All of these things have a place, but that place should not be at the top of my to-do list. Instead, my time would be better spent focusing on the fundamentals. For example, writing two really good articles each week.

Avoid the “Edge Cases”

In the words of my friend, Corbett Barr, people waste too much time debating edge cases. Edge cases are the what-ifs, the could-bes, the minor details — the things that might make a 2 percent difference, but mostly distract you from the real work that would make 80 percent of the difference.
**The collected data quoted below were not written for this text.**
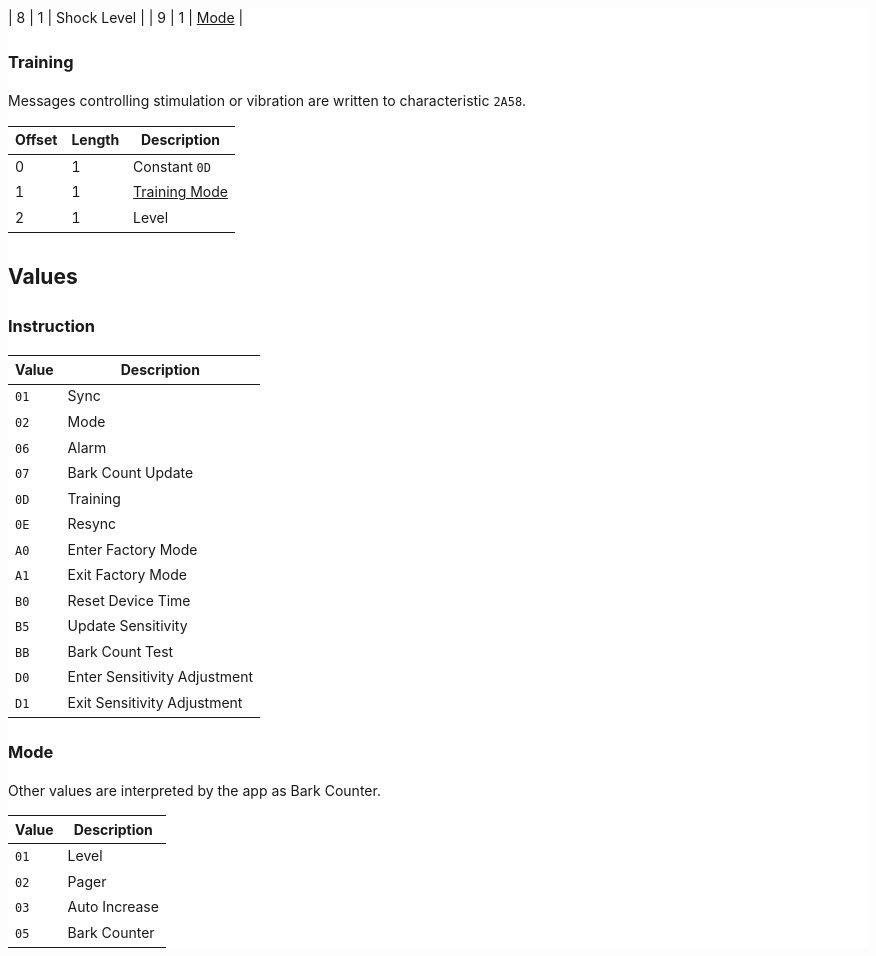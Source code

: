 | 8      | 1      | Shock Level     |
| 9      | 1      | [Mode](#mode)   |

### Training

Messages controlling stimulation or vibration are written to characteristic `2A58`.

| Offset | Length | Description                     |
| ------ | ------ | ------------------------------- |
| 0      | 1      | Constant `0D`                   |
| 1      | 1      | [Training Mode](#training-mode) |
| 2      | 1      | Level                           |

## Values

### Instruction

| Value | Description                  |
| ----- | ---------------------------- |
| `01`  | Sync                         |
| `02`  | Mode                         |
| `06`  | Alarm                        |
| `07`  | Bark Count Update            |
| `0D`  | Training                     |
| `0E`  | Resync                       |
| `A0`  | Enter Factory Mode           |
| `A1`  | Exit Factory Mode            |
| `B0`  | Reset Device Time            |
| `B5`  | Update Sensitivity           |
| `BB`  | Bark Count Test              |
| `D0`  | Enter Sensitivity Adjustment |
| `D1`  | Exit Sensitivity Adjustment  |

### Mode

Other values are interpreted by the app as Bark Counter.

| Value | Description   |
| ----- | ------------- |
| `01`  | Level         |
| `02`  | Pager         |
| `03`  | Auto Increase |
| `05`  | Bark Counter  |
  • If you’re considering a new diet, but you’re worried that you might not be able to stick with it when you go out with your friends on Thursday nights, then you’re worrying about an edge case. Thursday night isn’t going to make or break you. It’s the work you put in during the other 20 meals of the week that matters.
  • If you’re starting a business and you’re debating over business cards or shipping methods or a thousand other things that could delay you from finding your first paying customer, then you’re stuck on the edge cases. You can optimize later. Meanwhile, delaying this decision is bringing in exactly zero dollars.
  • If you’re trying to “get all of your ducks in a row” or figure out “the right way to do this” then you’re probably giving yourself an excuse to avoid the hard decisions. Research is only useful until it becomes a form of procrastination. In most cases, you’ll discover better answers by doing than by researching.

The greatest skill in any endeavor is doing the work. And for that reason, most people don’t need more time, more money, or better strategies. They just need to do the real work and master the basics.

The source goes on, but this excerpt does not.